Gather all lines in the entries that include the word "style".

**** Input material

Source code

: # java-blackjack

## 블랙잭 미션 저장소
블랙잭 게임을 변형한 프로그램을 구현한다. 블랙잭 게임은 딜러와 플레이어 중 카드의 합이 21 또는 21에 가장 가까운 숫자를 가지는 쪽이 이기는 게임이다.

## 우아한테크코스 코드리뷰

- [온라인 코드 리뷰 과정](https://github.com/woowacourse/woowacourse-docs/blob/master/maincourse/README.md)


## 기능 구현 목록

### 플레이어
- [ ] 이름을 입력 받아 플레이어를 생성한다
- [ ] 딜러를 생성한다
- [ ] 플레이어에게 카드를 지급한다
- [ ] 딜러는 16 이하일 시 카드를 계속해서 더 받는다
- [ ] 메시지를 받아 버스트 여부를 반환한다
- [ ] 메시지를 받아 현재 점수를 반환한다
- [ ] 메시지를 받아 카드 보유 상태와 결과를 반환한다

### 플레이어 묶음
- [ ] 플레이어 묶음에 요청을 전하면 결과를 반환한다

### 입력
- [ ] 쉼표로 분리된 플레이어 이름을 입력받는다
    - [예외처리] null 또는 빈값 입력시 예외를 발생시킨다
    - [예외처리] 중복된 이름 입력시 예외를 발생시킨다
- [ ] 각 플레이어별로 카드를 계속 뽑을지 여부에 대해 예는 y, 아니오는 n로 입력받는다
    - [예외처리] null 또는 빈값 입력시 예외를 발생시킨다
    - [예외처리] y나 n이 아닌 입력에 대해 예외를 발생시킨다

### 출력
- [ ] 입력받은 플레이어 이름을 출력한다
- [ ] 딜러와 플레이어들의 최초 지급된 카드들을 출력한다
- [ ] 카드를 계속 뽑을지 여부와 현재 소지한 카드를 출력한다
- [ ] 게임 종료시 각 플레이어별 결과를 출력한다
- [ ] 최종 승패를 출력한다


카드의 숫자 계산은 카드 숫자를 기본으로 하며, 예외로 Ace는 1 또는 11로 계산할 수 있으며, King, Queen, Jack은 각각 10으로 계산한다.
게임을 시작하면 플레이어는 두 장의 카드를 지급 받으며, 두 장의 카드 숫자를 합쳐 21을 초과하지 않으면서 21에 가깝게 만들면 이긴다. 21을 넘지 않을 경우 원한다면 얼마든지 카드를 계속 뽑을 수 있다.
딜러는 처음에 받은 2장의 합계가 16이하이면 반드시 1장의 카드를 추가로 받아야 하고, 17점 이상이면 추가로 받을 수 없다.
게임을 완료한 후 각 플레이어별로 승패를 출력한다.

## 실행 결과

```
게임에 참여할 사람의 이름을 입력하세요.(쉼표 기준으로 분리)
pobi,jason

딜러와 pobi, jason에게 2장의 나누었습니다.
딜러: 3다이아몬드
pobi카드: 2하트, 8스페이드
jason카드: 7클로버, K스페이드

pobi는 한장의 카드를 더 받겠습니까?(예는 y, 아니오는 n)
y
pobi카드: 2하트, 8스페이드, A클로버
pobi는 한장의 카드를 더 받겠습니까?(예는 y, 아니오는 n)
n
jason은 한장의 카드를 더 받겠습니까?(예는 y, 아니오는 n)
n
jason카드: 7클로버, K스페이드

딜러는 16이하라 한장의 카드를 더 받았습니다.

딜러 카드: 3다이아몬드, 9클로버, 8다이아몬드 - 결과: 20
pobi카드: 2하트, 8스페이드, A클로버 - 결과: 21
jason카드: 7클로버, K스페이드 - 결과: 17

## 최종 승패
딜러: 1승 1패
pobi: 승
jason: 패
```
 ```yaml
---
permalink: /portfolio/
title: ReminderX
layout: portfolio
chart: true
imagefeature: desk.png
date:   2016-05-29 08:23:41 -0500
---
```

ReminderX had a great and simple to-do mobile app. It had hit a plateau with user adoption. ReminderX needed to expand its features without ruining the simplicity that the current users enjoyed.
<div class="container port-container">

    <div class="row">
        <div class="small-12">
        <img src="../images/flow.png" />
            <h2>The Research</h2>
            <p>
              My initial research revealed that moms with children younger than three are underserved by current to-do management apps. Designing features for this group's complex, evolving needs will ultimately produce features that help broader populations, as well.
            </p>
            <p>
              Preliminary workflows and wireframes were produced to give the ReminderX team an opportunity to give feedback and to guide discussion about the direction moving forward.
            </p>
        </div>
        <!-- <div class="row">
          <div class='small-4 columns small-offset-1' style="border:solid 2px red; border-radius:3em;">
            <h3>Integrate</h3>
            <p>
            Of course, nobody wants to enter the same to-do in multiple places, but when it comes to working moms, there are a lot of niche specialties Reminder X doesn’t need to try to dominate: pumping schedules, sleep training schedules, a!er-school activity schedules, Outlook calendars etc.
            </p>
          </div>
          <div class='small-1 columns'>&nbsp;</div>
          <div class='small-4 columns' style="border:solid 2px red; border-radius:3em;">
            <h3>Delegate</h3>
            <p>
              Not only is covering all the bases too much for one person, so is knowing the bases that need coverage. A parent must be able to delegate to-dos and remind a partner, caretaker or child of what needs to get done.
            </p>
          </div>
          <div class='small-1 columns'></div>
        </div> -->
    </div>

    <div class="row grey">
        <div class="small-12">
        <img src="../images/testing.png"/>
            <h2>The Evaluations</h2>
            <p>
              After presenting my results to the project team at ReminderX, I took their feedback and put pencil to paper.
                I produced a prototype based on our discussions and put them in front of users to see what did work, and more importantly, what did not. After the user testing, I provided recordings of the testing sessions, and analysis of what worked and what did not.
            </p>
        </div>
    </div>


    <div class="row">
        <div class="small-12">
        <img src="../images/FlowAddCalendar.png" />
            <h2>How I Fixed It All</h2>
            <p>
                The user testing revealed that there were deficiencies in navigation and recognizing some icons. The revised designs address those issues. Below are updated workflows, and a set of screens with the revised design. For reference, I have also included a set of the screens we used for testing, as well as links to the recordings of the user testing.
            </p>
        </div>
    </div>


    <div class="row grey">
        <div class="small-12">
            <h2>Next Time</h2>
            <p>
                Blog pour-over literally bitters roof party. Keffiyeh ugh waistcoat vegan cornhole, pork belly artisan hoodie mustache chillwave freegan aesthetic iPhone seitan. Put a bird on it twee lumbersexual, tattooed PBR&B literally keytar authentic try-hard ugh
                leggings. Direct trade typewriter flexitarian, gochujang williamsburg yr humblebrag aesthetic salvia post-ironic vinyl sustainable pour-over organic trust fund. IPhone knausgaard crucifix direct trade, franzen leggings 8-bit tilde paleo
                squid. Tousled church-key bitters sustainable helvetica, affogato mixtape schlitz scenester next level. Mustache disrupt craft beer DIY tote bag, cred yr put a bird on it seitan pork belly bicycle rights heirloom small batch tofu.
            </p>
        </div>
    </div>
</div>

********

=== Solution for this problem ===
          <div class='small-4 columns small-offset-1' style="border:solid 2px red; border-radius:3em;">
          <div class='small-4 columns' style="border:solid 2px red; border-radius:3em;">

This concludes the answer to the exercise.